If no metric argument is provided all metric information will be displayed.
Metric arguments:
-h, --help show this help message and exit
-g, --gpu GPU [GPU ...] Select a GPU ID, BDF, or UUID from the possible choices:
ID: 0 | BDF: 0000:01:00.0 | UUID: 71ff74a0-0000-1000-8066-0a3c71d5f817
ID: 1 | BDF: 0001:01:00.0 | UUID: b4ff74a0-0000-1000-80b2-fa0be8628b1a
ID: 2 | BDF: 0002:01:00.0 | UUID: a9ff74a0-0000-1000-8007-3066a98ba4a6
ID: 3 | BDF: 0003:01:00.0 | UUID: 53ff74a0-0000-1000-80a0-a1ff3830f499
all | Selects all devices
-U, --cpu CPU [CPU ...] Select a CPU ID from the possible choices:
ID: 0
ID: 1
ID: 2
ID: 3
all | Selects all devices
-O, --core CORE [CORE ...] Select a Core ID from the possible choices:
ID: 0 - 95
all | Selects all devices
-w, --watch INTERVAL Reprint the command in a loop of INTERVAL seconds
-W, --watch_time TIME The total TIME to watch the given command
-i, --iterations ITERATIONS Total number of ITERATIONS to loop on the given command
-m, --mem-usage Memory usage per block
-u, --usage Displays engine usage information
-p, --power Current power usage
-c, --clock Average, max, and current clock frequencies
-t, --temperature Current temperatures
-e, --ecc Total number of ECC errors
-P, --pcie Current PCIe speed, width, and replay count
-k, --ecc-block Number of ECC errors per block
-f, --fan Current fan speed
-C, --voltage-curve Display voltage curve
-o, --overdrive Current GPU clock overdrive level
-l, --perf-level Current DPM performance level
-x, --xgmi-err XGMI error information since last read
-E, --energy Amount of energy consumed
CPU Option<s>:
--cpu_power_metrics Cpu power metrics
--cpu_prochot Displays prochot status
--cpu_freq_metrics Displays currentFclkMemclk frequencies and cclk frequency limit
--cpu_c0_res Displays C0 residency
--cpu_lclk_dpm_level NBIOID Displays lclk dpm level range. Requires socket ID and nbio id as inputs
--cpu_pwr_svi_telemtry_rails Displays svi based telemetry for all rails
--cpu_io_bandwidth IO_BW LINKID_NAME Displays current IO bandwidth for the selected CPU.

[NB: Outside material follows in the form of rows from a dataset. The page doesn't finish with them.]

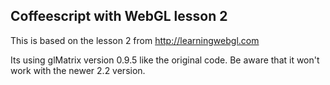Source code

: ## Coffeescript with WebGL lesson 2
This is based on the lesson 2 from http://learningwebgl.com

Its using glMatrix version 0.9.5 like the original code. Be aware that it won't work with the newer 2.2 version. 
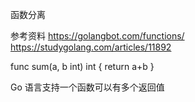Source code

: 函数分离

参考资料 
https://golangbot.com/functions/
https://studygolang.com/articles/11892

func sum(a, b int) int {
	return a+b 
}

Go 语言支持一个函数可以有多个返回值
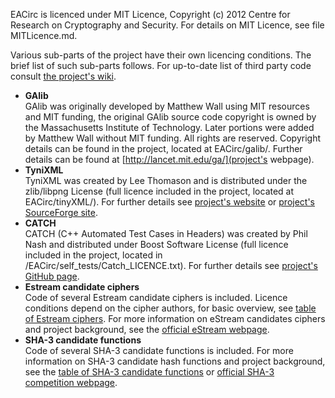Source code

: EACirc is licenced under MIT Licence, Copyright (c) 2012 Centre for Research on Cryptography and Security. For details on MIT Licence, see file MITLicence.md.

Various sub-parts of the project have their own licencing conditions. The brief list of such sub-parts follows. For up-to-date list of third party code consult [the project's wiki](http://github.com/petrs/EACirc/wiki/Third-party-libraries).

* **GAlib**  
GAlib was originally developed by Matthew Wall using MIT resources and MIT funding, the original GAlib source code copyright is owned by the Massachusetts Institute of Technology. Later portions were added by Matthew Wall without MIT funding. All rights are reserved. Copyright details can be found in the project, located at EACirc/galib/. Further details can be found at [http://lancet.mit.edu/ga/](project's webpage).
* **TyniXML**  
TyniXML was created by Lee Thomason and is distributed under the zlib/libpng License (full licence included in the project, located at EACirc/tinyXML/). For further details see [project's website](http://www.grinninglizard.com/tinyxml/) or [project's SourceForge site](http://sourceforge.net/projects/tinyxml).
* **CATCH**  
CATCH (C++ Automated Test Cases in Headers) was created by Phil Nash and distributed under Boost Software License (full licence included in the project, located in /EACirc/self_tests/Catch_LICENCE.txt). For further details see [project's GitHub page](http://github.com/philsquared/Catch).
* **Estream candidate ciphers**  
Code of several Estream candidate ciphers is included. Licence conditions depend on the cipher authors, for basic overview, see [table of Estream ciphers](http://github.com/petrs/EACirc/wiki/eStream-ciphers). For more information on eStream candidates ciphers and project background, see the [official eStream webpage](http://www.ecrypt.eu.org/stream/index.html).
* **SHA-3 candidate functions**  
Code of several SHA-3 candidate functions is included. For more information on SHA-3 candidate hash functions and project background, see the [table of SHA-3 candidate functions](http://github.com/petrs/EACirc/wiki/SHA3-hash-functions) or [official SHA-3 competition webpage](http://csrc.nist.gov/groups/ST/hash/sha-3/index.html).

input parameters are bandwidth type(1) and link ID encodings
i.e. P2, P3, G0 - G7
--cpu_xgmi_bandwidth XGMI_BW LINKID_NAME Displays current XGMI bandwidth for the selected CPU
input parameters are bandwidth type(1,2,4) and link ID encodings
i.e. P2, P3, G0 - G7
--cpu_enable_apb Enables the DF p-state performance boost algorithm
--cpu_disable_apb DF_PSTATE Disables the DF p-state performance boost algorithm.

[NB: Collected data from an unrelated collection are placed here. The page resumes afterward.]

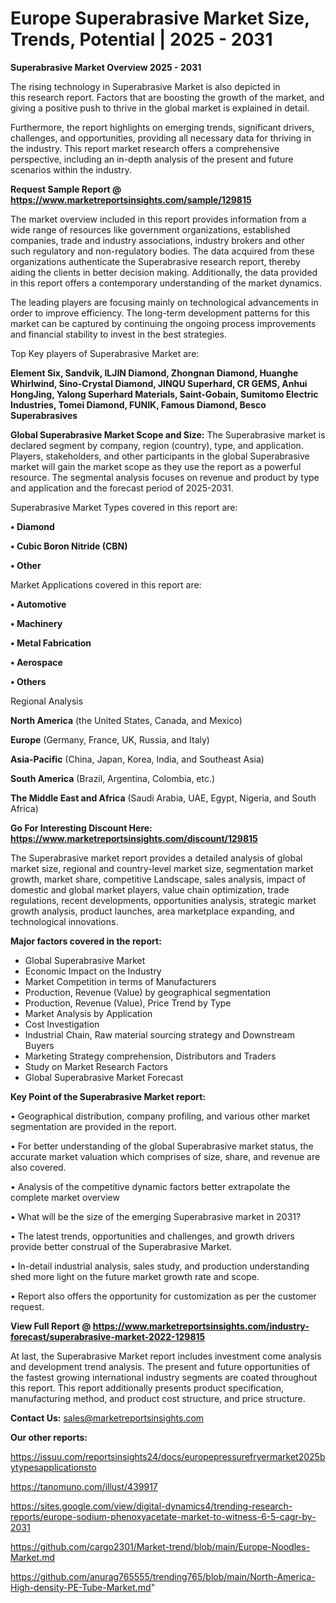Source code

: # Europe Superabrasive Market Size, Trends, Potential | 2025 - 2031

<Strong> Superabrasive Market Overview 2025 - 2031</strong>

The rising technology in Superabrasive Market is also depicted in this research report. Factors that are boosting the growth of the market, and giving a positive push to thrive in the global market is explained in detail.

Furthermore, the report highlights on emerging trends, significant drivers, challenges, and opportunities, providing all necessary data for thriving in the industry. This report market research offers a comprehensive perspective, including an in-depth analysis of the present and future scenarios within the industry.

<strong>Request Sample Report @ <a href=https://www.marketreportsinsights.com/sample/129815>https://www.marketreportsinsights.com/sample/129815</a></strong>

The market overview included in this report provides information from a wide range of resources like government organizations, established companies, trade and industry associations, industry brokers and other such regulatory and non-regulatory bodies. The data acquired from these organizations authenticate the Superabrasive research report, thereby aiding the clients in better decision making. Additionally, the data provided in this report offers a contemporary understanding of the market dynamics.

The leading players are focusing mainly on technological advancements in order to improve efficiency. The long-term development patterns for this market can be captured by continuing the ongoing process improvements and financial stability to invest in the best strategies.

Top Key players of Superabrasive Market are:

<strong>Element Six, Sandvik, ILJIN Diamond, Zhongnan Diamond, Huanghe Whirlwind, Sino-Crystal Diamond, JINQU Superhard, CR GEMS, Anhui HongJing, Yalong Superhard Materials, Saint-Gobain, Sumitomo Electric Industries, Tomei Diamond, FUNIK, Famous Diamond, Besco Superabrasives</strong>

<strong><b>Global Superabrasive Market Scope and Size:</b></strong>
The Superabrasive market is declared segment by company, region (country), type, and application. Players, stakeholders, and other participants in the global Superabrasive market will gain the market scope as they use the report as a powerful resource. The segmental analysis focuses on revenue and product by type and application and the forecast period of 2025-2031.

Superabrasive Market Types covered in this report are:

<strong>• Diamond

• Cubic Boron Nitride (CBN)

• Other</strong>

Market Applications covered in this report are:

<strong>• Automotive

• Machinery

• Metal Fabrication

• Aerospace

• Others</strong> 

Regional Analysis

<strong>North America</strong> (the United States, Canada, and Mexico)

<strong>Europe</strong> (Germany, France, UK, Russia, and Italy)

<strong>Asia-Pacific</strong> (China, Japan, Korea, India, and Southeast Asia)

<strong>South America</strong> (Brazil, Argentina, Colombia, etc.)

<strong>The Middle East and Africa</strong> (Saudi Arabia, UAE, Egypt, Nigeria, and South Africa)

<strong>Go For Interesting Discount Here: <a href=https://www.marketreportsinsights.com/discount/129815>https://www.marketreportsinsights.com/discount/129815</a></strong>

The Superabrasive market report provides a detailed analysis of global market size, regional and country-level market size, segmentation market growth, market share, competitive Landscape, sales analysis, impact of domestic and global market players, value chain optimization, trade regulations, recent developments, opportunities analysis, strategic market growth analysis, product launches, area marketplace expanding, and technological innovations.

<strong><b>Major factors covered in the report:</b></strong>
<ul>
  <li>Global Superabrasive Market </li>
  <li>Economic Impact on the Industry</li>
  <li>Market Competition in terms of Manufacturers</li>
  <li>Production, Revenue (Value) by geographical segmentation</li>
  <li>Production, Revenue (Value), Price Trend by Type</li>
  <li>Market Analysis by Application</li>
  <li>Cost Investigation</li>
  <li>Industrial Chain, Raw material sourcing strategy and Downstream Buyers</li>
  <li>Marketing Strategy comprehension, Distributors and Traders</li>
  <li>Study on Market Research Factors</li>
  <li>Global Superabrasive Market Forecast</li>
</ul>

<strong><b>Key Point of the Superabrasive Market report:</b></strong>

• Geographical distribution, company profiling, and various other market segmentation are provided in the report.

• For better understanding of the global Superabrasive market status, the accurate market valuation which comprises of size, share, and revenue are also covered.

• Analysis of the competitive dynamic factors better extrapolate the complete market overview

• What will be the size of the emerging Superabrasive market in 2031?

• The latest trends, opportunities and challenges, and growth drivers provide better construal of the Superabrasive Market.

• In-detail industrial analysis, sales study, and production understanding shed more light on the future market growth rate and scope.

• Report also offers the opportunity for customization as per the customer request.

<strong><b>View Full Report @ <a href=https://www.marketreportsinsights.com/industry-forecast/superabrasive-market-2022-129815>https://www.marketreportsinsights.com/industry-forecast/superabrasive-market-2022-129815</a></b></strong>


At last, the Superabrasive Market report includes investment come analysis and development trend analysis. The present and future opportunities of the fastest growing international industry segments are coated throughout this report. This report additionally presents product specification, manufacturing method, and product cost structure, and price structure.

<strong>Contact Us:</strong>
sales@marketreportsinsights.com

<strong>Our other reports:</strong>

<a href=https://issuu.com/reportsinsights24/docs/europepressurefryermarket2025bytypesapplicationsto>https://issuu.com/reportsinsights24/docs/europepressurefryermarket2025bytypesapplicationsto</a>

<a href=https://tanomuno.com/illust/439917>https://tanomuno.com/illust/439917</a>

<a href=https://sites.google.com/view/digital-dynamics4/trending-research-reports/europe-sodium-phenoxyacetate-market-to-witness-6-5-cagr-by-2031>https://sites.google.com/view/digital-dynamics4/trending-research-reports/europe-sodium-phenoxyacetate-market-to-witness-6-5-cagr-by-2031</a>

<a href=https://github.com/cargo2301/Market-trend/blob/main/Europe-Noodles-Market.md>https://github.com/cargo2301/Market-trend/blob/main/Europe-Noodles-Market.md</a>

<a href=https://github.com/anurag765555/trending765/blob/main/North-America-High-density-PE-Tube-Market.md>https://github.com/anurag765555/trending765/blob/main/North-America-High-density-PE-Tube-Market.md</a>"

--core_boost_limit Get booslimit for the selected cores
--core_curr_active_freq_core_limit Get Current CCLK limit set per Core
--cpu_metrics_ver Displays metrics table version
--cpu_metrics_table Displays metric table
--core_energy Displays core energy for the selected core
--socket_energy Displays socket energy for the selected socket
--cpu_ddr_bandwidth Displays per socket max ddr bw, current utilized bw and current utilized ddr bw in percentage
--cpu_temp Displays cpu socket temperature
--cpu_dimm_temp_range_rate DIMM_ADDR Displays dimm temperature range and refresh rate
--cpu_dimm_pow_conumption DIMM_ADDR Displays dimm power consumption
--cpu_dimm_thermal_sensor DIMM_ADDR Displays dimm thermal sensor
Set Options<s>:
--set_cpu_pow_limit POW_LIMIT Set power limit for the given socket. Input parameter is power limit value.
--set_cpu_xgmi_link_width MIN_WIDTH MAX_WIDTH Set max and Min linkwidth. Input parameters are min and max link width values
--set_cpu_lclk_dpm_level NBIOID MIN_DPM MAX_DPM Sets the max and min dpm level on a given NBIO. Inpur parameters are die_index, min dpm, max dpm.
--set_soc_boost_limit BOOST_LIMIT Sets the boost limit for the given socket. Input parameter is socket limit value
--set_core_boost_limit BOOST_LIMIT Sets the boost limit for the given core. Input parameter is core limit value
--set_cpu_pwr_eff_mode MODE Sets the power efficency mode policy. Input parameter is mode.
--set_cpu_gmi3_link_width MIN_LW MAX_LW Sets max and min gmi3 link width range
--set_cpu_pcie_lnk_rate LINK_RATE Sets pcie link rate
--set_cpu_df_pstate_range MAX_PSTATE MIN_PSTATE Sets max and min df-pstates
Command Modifiers:
--json Displays output in JSON format (human readable by default).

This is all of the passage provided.